Plain-text document sources
- Opening Delimiter -

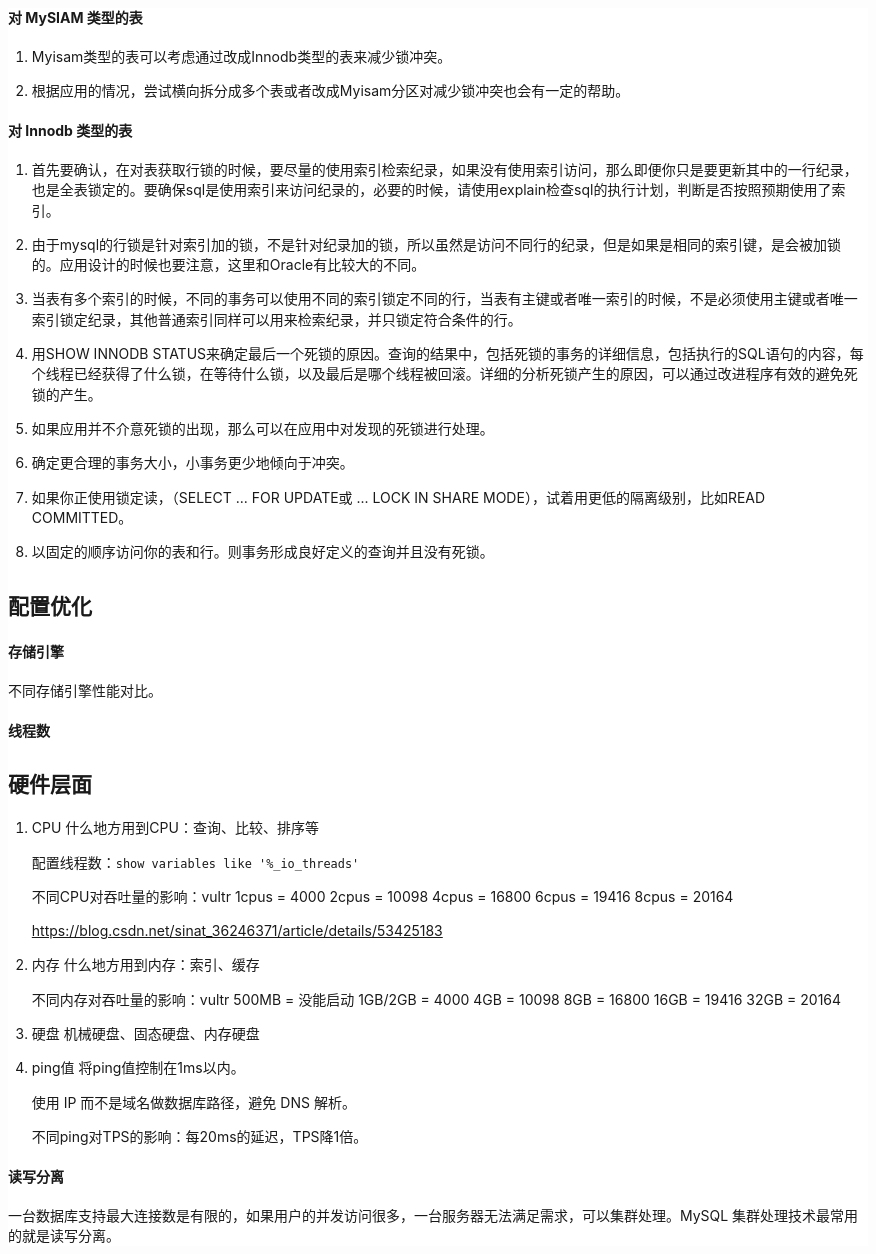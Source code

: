 #### 对 MySIAM 类型的表
1) Myisam类型的表可以考虑通过改成Innodb类型的表来减少锁冲突。

2) 根据应用的情况，尝试横向拆分成多个表或者改成Myisam分区对减少锁冲突也会有一定的帮助。

#### 对 Innodb 类型的表
1) 首先要确认，在对表获取行锁的时候，要尽量的使用索引检索纪录，如果没有使用索引访问，那么即便你只是要更新其中的一行纪录，也是全表锁定的。要确保sql是使用索引来访问纪录的，必要的时候，请使用explain检查sql的执行计划，判断是否按照预期使用了索引。

2) 由于mysql的行锁是针对索引加的锁，不是针对纪录加的锁，所以虽然是访问不同行的纪录，但是如果是相同的索引键，是会被加锁的。应用设计的时候也要注意，这里和Oracle有比较大的不同。

3) 当表有多个索引的时候，不同的事务可以使用不同的索引锁定不同的行，当表有主键或者唯一索引的时候，不是必须使用主键或者唯一索引锁定纪录，其他普通索引同样可以用来检索纪录，并只锁定符合条件的行。

4) 用SHOW INNODB STATUS来确定最后一个死锁的原因。查询的结果中，包括死锁的事务的详细信息，包括执行的SQL语句的内容，每个线程已经获得了什么锁，在等待什么锁，以及最后是哪个线程被回滚。详细的分析死锁产生的原因，可以通过改进程序有效的避免死锁的产生。

5) 如果应用并不介意死锁的出现，那么可以在应用中对发现的死锁进行处理。

6) 确定更合理的事务大小，小事务更少地倾向于冲突。

7) 如果你正使用锁定读，（SELECT ... FOR UPDATE或 ... LOCK IN SHARE MODE），试着用更低的隔离级别，比如READ COMMITTED。

8) 以固定的顺序访问你的表和行。则事务形成良好定义的查询并且没有死锁。


## 配置优化
#### 存储引擎
不同存储引擎性能对比。

#### 线程数

## 硬件层面
1. CPU
    什么地方用到CPU：查询、比较、排序等

    配置线程数：`show variables like '%_io_threads'`

    不同CPU对吞吐量的影响：vultr 1cpus = 4000 2cpus = 10098 4cpus = 16800 6cpus = 19416 8cpus = 20164 

    https://blog.csdn.net/sinat_36246371/article/details/53425183
1. 内存
    什么地方用到内存：索引、缓存

    不同内存对吞吐量的影响：vultr 500MB = 没能启动 1GB/2GB = 4000 4GB = 10098 8GB = 16800 16GB = 19416 32GB = 20164 

1. 硬盘
    机械硬盘、固态硬盘、内存硬盘

1. ping值
    将ping值控制在1ms以内。

    使用 IP 而不是域名做数据库路径，避免 DNS 解析。

    不同ping对TPS的影响：每20ms的延迟，TPS降1倍。

#### 读写分离
一台数据库支持最大连接数是有限的，如果用户的并发访问很多，一台服务器无法满足需求，可以集群处理。MySQL 集群处理技术最常用的就是读写分离。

- Closing Delimiter -

Task item = Locate and copy each line in the data above that includes the word "vultr".

Output below =
    不同CPU对吞吐量的影响：vultr 1cpus = 4000 2cpus = 10098 4cpus = 16800 6cpus = 19416 8cpus = 20164 
    不同内存对吞吐量的影响：vultr 500MB = 没能启动 1GB/2GB = 4000 4GB = 10098 8GB = 16800 16GB = 19416 32GB = 20164 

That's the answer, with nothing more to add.